カロナール®でインフルエンザの熱を下げても大丈夫?

2018/12/4

山本 康博 先生

記事監修医師

東大医学部卒、独立行政法人国立病院機構東京医療センター

山本 康博 先生

高熱が出るインフルエンザでは、解熱剤が処方されることがあります。カロナール®も解熱剤の一種ですが、インフルエンザのときに服用しても問題ないのでしょうか?

カロナール®ってどんな薬?

カロナール®は、アセトアミノフェンという成分が主体となっている解熱鎮痛剤です。頭痛のほか、腰痛、筋肉痛、月経痛などさまざまな痛みに対して使用できます。あくまでも医師や薬剤師の指示に従って使用することが必要ですが、赤ちゃんや、授乳中の人でも使用できる比較的安全な薬とされています。

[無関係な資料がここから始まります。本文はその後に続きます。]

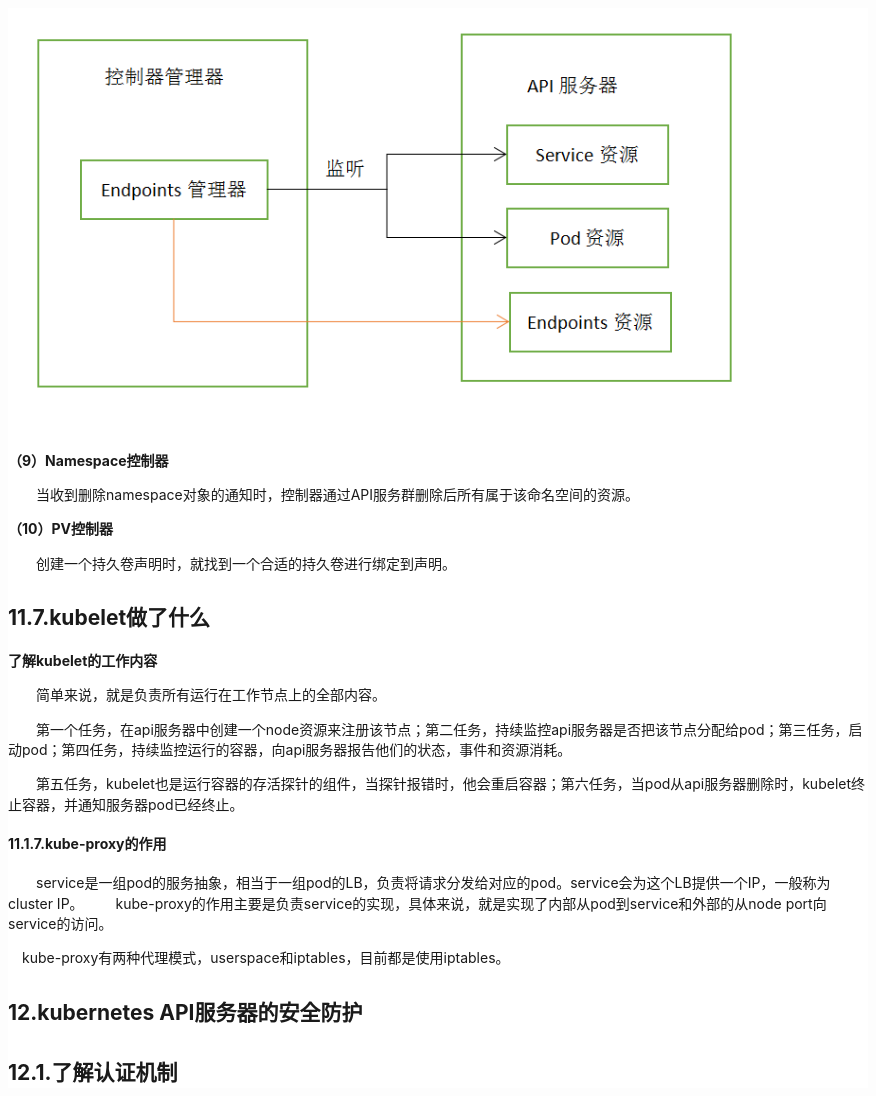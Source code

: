  ![img](../images/1024482-20190806083107467-1325380157.png)

**（9）Namespace控制器**

　　当收到删除namespace对象的通知时，控制器通过API服务群删除后所有属于该命名空间的资源。

**（10）PV控制器**

　　创建一个持久卷声明时，就找到一个合适的持久卷进行绑定到声明。

 

## 11.7.kubelet做了什么

**了解kubelet的工作内容**

　　简单来说，就是负责所有运行在工作节点上的全部内容。

　　第一个任务，在api服务器中创建一个node资源来注册该节点；第二任务，持续监控api服务器是否把该节点分配给pod；第三任务，启动pod；第四任务，持续监控运行的容器，向api服务器报告他们的状态，事件和资源消耗。

　　第五任务，kubelet也是运行容器的存活探针的组件，当探针报错时，他会重启容器；第六任务，当pod从api服务器删除时，kubelet终止容器，并通知服务器pod已经终止。

 

#### 11.1.7.kube-proxy的作用

　　service是一组pod的服务抽象，相当于一组pod的LB，负责将请求分发给对应的pod。service会为这个LB提供一个IP，一般称为cluster IP。
　　kube-proxy的作用主要是负责service的实现，具体来说，就是实现了内部从pod到service和外部的从node port向service的访问。

 　kube-proxy有两种代理模式，userspace和iptables，目前都是使用iptables。

## 12.kubernetes API服务器的安全防护

## 12.1.了解认证机制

また、錠剤、座薬、粉薬、シロップと多くの形状があり、特に、小児科領域で処方されることがある薬です。子供の場合は、年齢や体重、症状によって服用する量が調整されます。

インフルエンザのとき、カロナール®を飲んでも大丈夫?

インフルエンザは、毎年秋から冬にかけて流行する感染症です。インフルエンザウイルスが体内に入り増殖することで、関節の痛み、頭痛、喉の痛み、発熱といった症状があらわれます。特に熱が高くなることが多く、ときには40℃を超えることもあります。

インフルエンザの治療では、体内のウイルスを排除するために抗ウイルス薬が処方されます。抗ウイルス薬は、日本では数種類が認可されています。ウイルスの活動を抑えて減らしていくという作用があり、いずれも症状が出てから48時間以内に服用することで回復が早まるとされる薬です。
ウイルスが少なくなっていけば熱が下がり次第に回復に向かいますが、抗ウイルス薬には熱そのものを下げたり、痛みをとるという作用はありません。

インフルエンザでの発熱は、外部から侵入したウイルスに対して体が抵抗をしているために起こっています。そのため、高熱に耐えられる体力があるときは、できるだけ解熱剤を使わないことが望ましいとされています。ただし、高熱に伴う痛みがあまりにもつらいときや、高熱による体力の消耗が心配されるときには解熱剤が併用されることがあります。

インフルエンザのときには、アセチルサリチル酸(薬名:アスピリン)、ジクロフェナク(薬名:ボルタレン®)、メフェナム酸(薬名:ポンタール®)といった解熱剤は使うことができません。
しかし、カロナール®は子供から大人まで幅広い年代で使うことができ、インフルエンザの際にも併用できる薬です。ただし、カロナール®は医師の処方が必要な薬です。また、子供の場合は、年齢や体重によって使用量が異なります。薬全般にもいえることですが、服用回数や一度に服用する量、服用する期間の指示を守り、適切に使用することが大切です。

カロナール®が効かないときに考えられることは?

カロナール®は、高熱に伴う痛みなどの不快症状を和らげるものであり、熱そのものを下げることが目的の薬ではありません。そのため、インフルエンザを発症した直後のように、ウイルスの活動に対して急激に熱が上がっているときには、カロナール®を服用しても作用が打ち消されてしまい、効果が感じられないこともあります。

また、カロナール®は小さな子供にも処方される薬ですが、体重を基準として使用量が定められます。錠剤や粉薬、錠剤、シロップなどさまざまな形状がありますが、ときには、複数の錠剤を使用しなければならないこともあります。薬を多く使用することに抵抗を感じて、量や回数を減らすなど指示された量を使っていなければ、十分な作用はみられないことがあります。

カロナール®を飲んでも効果が見えづらいこともありますが、あまりにも痛みが強い、呼吸が苦しい、熱が長引いているなど症状の回復のきざしが見えない場合は、再度受診をして医師の指示を受けましょう

おわりに:カロナール®はあくまでも解熱鎮痛剤。インフルエンザの治療薬ではない

カロナール®はアセトアミノフェンを主成分とした解熱鎮痛剤で、医師の処方が必要です。比較的安全な薬とされ、小さな子供から授乳中の女性まで、さまざまな人に処方される薬です。ただし、カロナール®そのものにインフルエンザによる熱を下げる作用はなく、苦痛を和らげることが目的となります。
適切に服用しているにもかかわらず症状が改善しないときには、医療機関を受診することが望ましいでしょう。